───── Provided records ─────

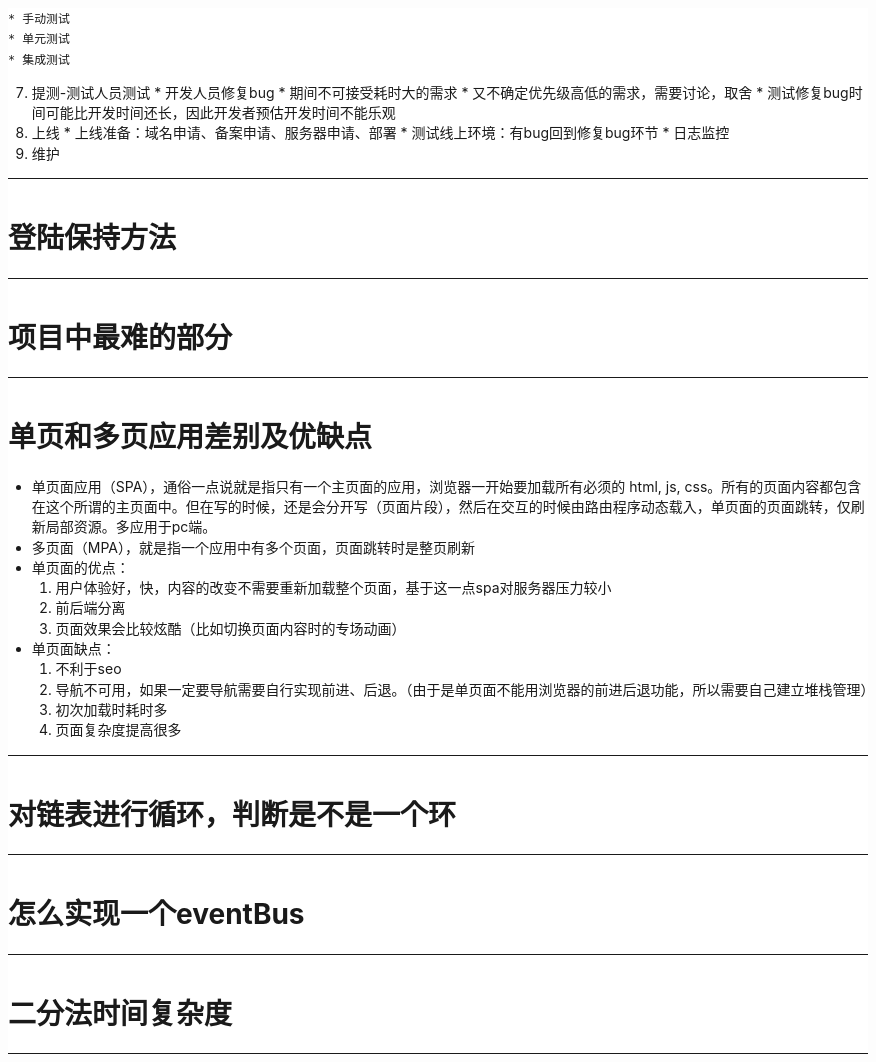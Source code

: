     * 手动测试
    * 单元测试
    * 集成测试
  7. 提测-测试人员测试
    * 开发人员修复bug
    * 期间不可接受耗时大的需求
    * 又不确定优先级高低的需求，需要讨论，取舍
    * 测试修复bug时间可能比开发时间还长，因此开发者预估开发时间不能乐观
  8. 上线
    * 上线准备：域名申请、备案申请、服务器申请、部署
    * 测试线上环境：有bug回到修复bug环节
    * 日志监控
  9. 维护
---

# 登陆保持方法
---

# 项目中最难的部分
---

# 单页和多页应用差别及优缺点
  * 单页面应用（SPA），通俗一点说就是指只有一个主页面的应用，浏览器一开始要加载所有必须的 html, js, css。所有的页面内容都包含在这个所谓的主页面中。但在写的时候，还是会分开写（页面片段），然后在交互的时候由路由程序动态载入，单页面的页面跳转，仅刷新局部资源。多应用于pc端。
  * 多页面（MPA），就是指一个应用中有多个页面，页面跳转时是整页刷新
  * 单页面的优点：
    1. 用户体验好，快，内容的改变不需要重新加载整个页面，基于这一点spa对服务器压力较小
    2. 前后端分离
    3. 页面效果会比较炫酷（比如切换页面内容时的专场动画）
  * 单页面缺点：
    1. 不利于seo
    2. 导航不可用，如果一定要导航需要自行实现前进、后退。（由于是单页面不能用浏览器的前进后退功能，所以需要自己建立堆栈管理）
    3. 初次加载时耗时多
    4. 页面复杂度提高很多
---

# 对链表进行循环，判断是不是一个环
---

# 怎么实现一个eventBus
---

# 二分法时间复杂度
---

─────

• What the task requires
Word for word, give the data above again, without any images.

• Response to the task
Source code

:     * 手动测试
    * 单元测试
    * 集成测试
  7. 提测-测试人员测试
    * 开发人员修复bug
    * 期间不可接受耗时大的需求
    * 又不确定优先级高低的需求，需要讨论，取舍
    * 测试修复bug时间可能比开发时间还长，因此开发者预估开发时间不能乐观
  8. 上线
    * 上线准备：域名申请、备案申请、服务器申请、部署
    * 测试线上环境：有bug回到修复bug环节
    * 日志监控
  9. 维护
---

# 登陆保持方法
---

# 项目中最难的部分
---

# 单页和多页应用差别及优缺点
  * 单页面应用（SPA），通俗一点说就是指只有一个主页面的应用，浏览器一开始要加载所有必须的 html, js, css。所有的页面内容都包含在这个所谓的主页面中。但在写的时候，还是会分开写（页面片段），然后在交互的时候由路由程序动态载入，单页面的页面跳转，仅刷新局部资源。多应用于pc端。
  * 多页面（MPA），就是指一个应用中有多个页面，页面跳转时是整页刷新
  * 单页面的优点：
    1. 用户体验好，快，内容的改变不需要重新加载整个页面，基于这一点spa对服务器压力较小
    2. 前后端分离
    3. 页面效果会比较炫酷（比如切换页面内容时的专场动画）
  * 单页面缺点：
    1. 不利于seo
    2. 导航不可用，如果一定要导航需要自行实现前进、后退。（由于是单页面不能用浏览器的前进后退功能，所以需要自己建立堆栈管理）
    3. 初次加载时耗时多
    4. 页面复杂度提高很多
---

# 对链表进行循环，判断是不是一个环
---

# 怎么实现一个eventBus
---

# 二分法时间复杂度
---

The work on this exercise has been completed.